Although NT-pro BNP is a quantitative marker, and levels are best interpreted as a continuous variable, cut-off points can still be useful in making its application easy for physicians without extensive experience. Thus, a cut-off of 300 pg/ml is proposed to rule out a diagnosis of heart failure, while higher age-dependent cut-offs are suggested for rule in [15].

Other models for predicting death in the CD population are cited in previous studies. However, only one study was found that used ML to predict death in CD patients. The study included 150 patients and 15 patients who died [13]. Studies that performed this prediction commonly use the methodology of creating risk scores and developed simple models to predict death, with good clinical relevance and a C statistical score from 0.82 to 0.84. All these models shared information from complementary exams to estimate individual risk [29,32,33].

In endemic areas, CD represents a major cause of death from cardiovascular disease [28]. A meta-analysis identified that CD is associated with high mortality, regardless of clinical condition, with a relative risk (RR) of 1.74 (95% CI 1.49–2.03) and attributable risk of 42.5% considering the exposed group [29]. The region where our study was conducted is characterized by having low demographic density, strong social inequality, large distances between municipalities, and extensive rural areas [34]. In addition to these contextual problems in the region, there is a lack of training, specific knowledge, and safety in the management of patients with CD among primary health care physicians [35,36]. Thus, ML can revolutionize this effective delivery of health care with the advent of new tools and algorithms, developing a new class of smart digital health interventions. However, more studies are needed to demonstrate the effectiveness of digital interventions that rely on machine learning applications in real-life healthcare. More evidence of the clinical utility of ML in the provision of health services is needed.
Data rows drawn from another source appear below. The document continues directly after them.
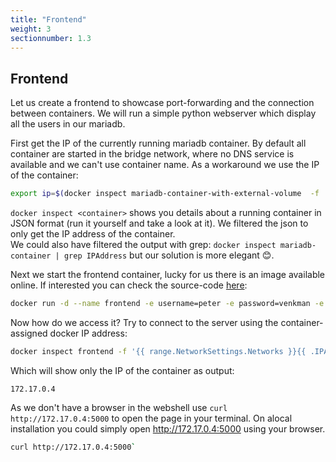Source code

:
 ```yaml
---
title: "Frontend"
weight: 3
sectionnumber: 1.3
---
```


## Frontend

Let us create a frontend to showcase port-forwarding and the connection between containers. We will run a simple python webserver which display all the users in our mariadb.

First get the IP of the currently running mariadb container. By default all container are started in the bridge network, where no DNS service is available and we can't use container name. As a workaround we use the IP of the container:

```bash
export ip=$(docker inspect mariadb-container-with-external-volume  -f '{{ range.NetworkSettings.Networks }}{{ .IPAddress }}{{ end }}')
```

`docker inspect <container>` shows you details about a running container in JSON format (run it yourself and take a look at it). We filtered the json to only get the IP address of the container.  
We could also have filtered the output with grep: `docker inspect mariadb-container | grep IPAddress` but our solution is more elegant 😊.

Next we start the frontend container, lucky for us there is an image available online. If interested you can check the source-code [here](https://github.com/songlaa/container-lab-fronted):

```bash
docker run -d --name frontend -e username=peter -e password=venkman -e servername=$ip grafgabriel/container-lab-frontend
```

Now how do we access it? Try to connect to the server using the container-assigned docker IP address:

```bash
docker inspect frontend -f '{{ range.NetworkSettings.Networks }}{{ .IPAddress }}{{ end }}'
```

Which will show only the IP of the container as output:

```
172.17.0.4
```

As we don't have a browser in the webshell use `curl http://172.17.0.4:5000` to open the page in your terminal. On alocal installation you could simply open <http://172.17.0.4:5000> using your browser.

```bash
curl http://172.17.0.4:5000`
```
Researchers should go beyond retrospectively validating machine learning models, integrating their models into properly designed digital health tools and evaluating the tools in rigorous studies carried out in real-life environments [37]. Despite their limitations, the use of ML tools could contribute to expanding access to an adequate management of CD, considering that it is an automatic, simple, and inexpensive technique.
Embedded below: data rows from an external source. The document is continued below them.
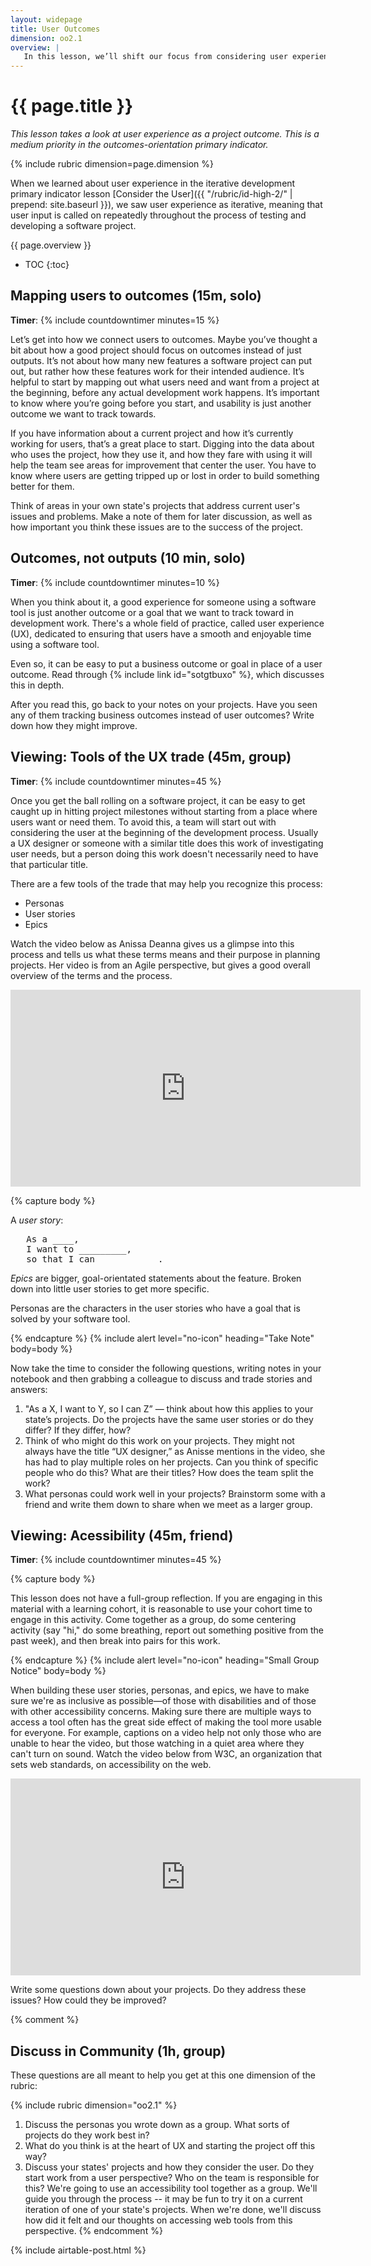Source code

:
 ```yaml
---
layout: widepage
title: User Outcomes
dimension: oo2.1
overview: |
   In this lesson, we’ll shift our focus from considering user experience as an testing metric to considering user experience as an outcome. We’ll learn why it’s just as important to think about users at the beginning of a project as it is throughout the project’s development. We'll also discuss accessibility concerns and how to ensure that what we're building is as inclusive as possible.
---
```


# {{ page.title }}

*This lesson takes a look at user experience as a project outcome. This is a medium priority in the outcomes-orientation primary indicator.*

{% include rubric dimension=page.dimension %}

When we learned about user experience in the iterative development primary indicator lesson [Consider the User]({{ "/rubric/id-high-2/" | prepend: site.baseurl }}), we saw user experience as iterative, meaning that user input is called on repeatedly throughout the process of testing and developing a software project. 

{{ page.overview }}

* TOC
{:toc}

## Mapping users to outcomes (15m, solo)

**Timer**: {% include countdowntimer minutes=15 %} 

Let’s get into how we connect users to outcomes. Maybe you’ve thought a bit about how a good project should focus on outcomes instead of just outputs. It’s not about how many new features a software project can put out, but rather how these features work for their intended audience. It’s helpful to start by mapping out what users need and want from a project at the beginning, before any actual development work happens. It’s important to know where you’re going before you start, and usability is just another outcome we want to track towards.

If you have information about a current project and how it’s currently working for users, that’s a great place to start. Digging into the data about who uses the project, how they use it, and how they fare with using it will help the team see areas for improvement that center the user. You have to know where users are getting tripped up or lost in order to build something better for them.

Think of areas in your own state's projects that address current user's issues and problems. Make a note of them for later discussion, as well as how important you think these issues are to the success of the project.

## Outcomes, not outputs (10 min, solo)

**Timer**: {% include countdowntimer minutes=10 %} 

When you think about it, a good experience for someone using a software tool is just another outcome or a goal that we want to track toward in development work. There's a whole field of practice, called user experience (UX), dedicated to ensuring that users have a smooth and enjoyable time using a software tool. 

Even so, it can be easy to put a business outcome or goal in place of a user outcome.  Read through {% include link id="sotgtbuxo" %}, which discusses this in depth. 

After you read this, go back to your notes on your projects. Have you seen any of them tracking business outcomes instead of user outcomes? Write down how they might improve.

## Viewing: Tools of the UX trade (45m, group)

**Timer**: {% include countdowntimer minutes=45 %} 

Once you get the ball rolling on a software project, it can be easy to get caught up in hitting project milestones without starting from a place where users want or need them. To avoid this, a team will start out with considering the user at the beginning of the development process. Usually a UX designer or someone with a similar title does this work of investigating user needs, but a person doing this work doesn't necessarily need to have that particular title.

There are a few tools of the trade that may help you recognize this process:

* Personas
* User stories
* Epics

Watch the video below as Anissa Deanna gives us a glimpse into this process and tells us what these terms means and their purpose in planning projects. Her video is from an Agile perspective, but gives a good overall overview of the terms and the process.

<iframe width="560" height="315" src="https://www.youtube.com/embed/Fw98L-kcRpc" frameborder="0" allow="accelerometer; autoplay; clipboard-write; encrypted-media; gyroscope; picture-in-picture" allowfullscreen></iframe>

{% capture body %}
<p>
   A <i>user story</i>:
</p>

<pre>
   As a ____, 
   I want to _________, 
   so that I can ___________.  
</pre>

<p>
<i>Epics</i> are bigger, goal-orientated statements about the feature. Broken down into little user stories to get more specific.
</p>

<p>
Personas are the characters in the user stories who have a goal that is solved by your software tool.
</p>
{% endcapture %}
{% include alert level="no-icon" heading="Take Note" body=body %}


Now take the time to consider the following questions, writing notes in your notebook and then grabbing a colleague to discuss and trade stories and answers:


1. "As a X, I want to Y, so I can Z” &mdash; think about how this applies to your state’s projects. Do the projects have the same user stories or do they differ? If they differ, how? 
2. Think of who might do this work on your projects. They might not always have the title “UX designer,” as Anisse mentions in the video, she has had to play multiple roles on her projects. Can you think of specific people who do this? What are their titles? How does the team split the work?
3. What personas could work well in your projects? Brainstorm some with a friend and write them down to share when we meet as a larger group.

## Viewing: Acessibility (45m, friend)

**Timer**: {% include countdowntimer minutes=45 %} 


{% capture body %}
<p>
    This lesson does not have a full-group reflection. If you are engaging in this material with a learning cohort, it is reasonable to use your cohort time to engage in this activity. Come together as a group, do some centering activity (say "hi," do some breathing, report out something positive from the past week), and then break into pairs for this work.
</p>
{% endcapture %}
{% include alert level="no-icon" heading="Small Group Notice" body=body %}


When building these user stories, personas, and epics, we have to make sure we're as inclusive as possible&mdash;of those with disabilities and of those with other accessibility concerns. Making sure there are multiple ways to access a tool often has the great side effect of making the tool more usable for everyone. For example, captions on a video help not only those who are unable to hear the video, but those watching in a quiet area where they can't turn on sound. Watch the video below from W3C, an organization that sets web standards, on accessibility on the web.

<iframe width="560" height="315" src="https://www.youtube.com/embed/3f31oufqFSM" frameborder="0" allow="accelerometer; autoplay; clipboard-write; encrypted-media; gyroscope; picture-in-picture" allowfullscreen></iframe>

Write some questions down about your projects. Do they address these issues? How could they be improved?

{% comment %}
<!-- FIXME: Is there a full group conversation, or not? -->

## Discuss in Community (1h, group)

These questions are all meant to help you get at this one dimension of the rubric:

{% include rubric dimension="oo2.1" %}

1. Discuss the personas you wrote down as a group. What sorts of projects do they work best in?
2. What do you think is at the heart of UX and starting the project off this way?
3. Discuss your states' projects and how they consider the user. Do they start work from a user perspective? Who on the team is responsible for this?
We're going to use an accessibility tool together as a group. We'll guide you through the process -- it may be fun to try it on a current iteration of one of your state's projects. When we're done, we'll discuss how did it felt and our thoughts on accessing web tools from this perspective.
{% endcomment %}

{% include airtable-post.html %}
Among the strengths of this study, the longitudinal assessment of a large sample of patients with CD who live in endemic areas and in small municipalities, far from the large urban centers commonly portrayed in the studies, stands out. That is, the individuals participating in the investigated sample typically represent populations with CD from endemic areas. But this study is not without limitations. In addition to the difficulties already mentioned in practical implementation, there are some points to comment on, such as the way the models were evaluated in this study, using cross-validation to train and test the models. From a methodological point of view, cross-validation allows for a robust assessment. However, using two independent data sets (one for training and the other for testing the models) would better the generalizability, and application in clinical practice of the models. In addition, independent data are required. A second independent sample must be included for external validation and implementation studies can be carried out to assess the potential impact of using these models to predict death in patients with CD.

Conclusion

This study evaluated the 2-year predictive power of death in CD patients using different ML settings and techniques. It was possible to develop optimized models, which can contribute with the development of prediction tools. The ML model proved to be useful and with good power to predict death within two years among patients with CD. The different configurations and techniques for predicting death from CD achieved 59% to 77% predictive power. Configuration with information coming only from the interview have the advantage of being used in scenarios with little access to complementary exams, but the incorporation of variables from complementary exams has improved the predictive power. A configuration adopting only the NT-proBNP, in isolation, showed a prediction capacity similar to the best prediction models using interview variables and complementary exams. Thus, the ML method confirmed the role of this biomarker in predicting death. ML can be used as a useful tool with the potential to contribute to the management of patients with CD, by identifying patients with the highest probability of death. However, there is still a need to pursue models with greater predictive power and the clinical implementation of this knowledge through the use of independent data for external validation.

Supporting information

S1 Table. Predictor variables initially considered in the analyzes and how they were worked.

https://doi.org/10.1371/journal.pntd.0010356.s002

(DOCX)

S1 Fig.

S1A: Decision tree created from the interview variables and S1B: Decision tree created from the variables of complementary exams.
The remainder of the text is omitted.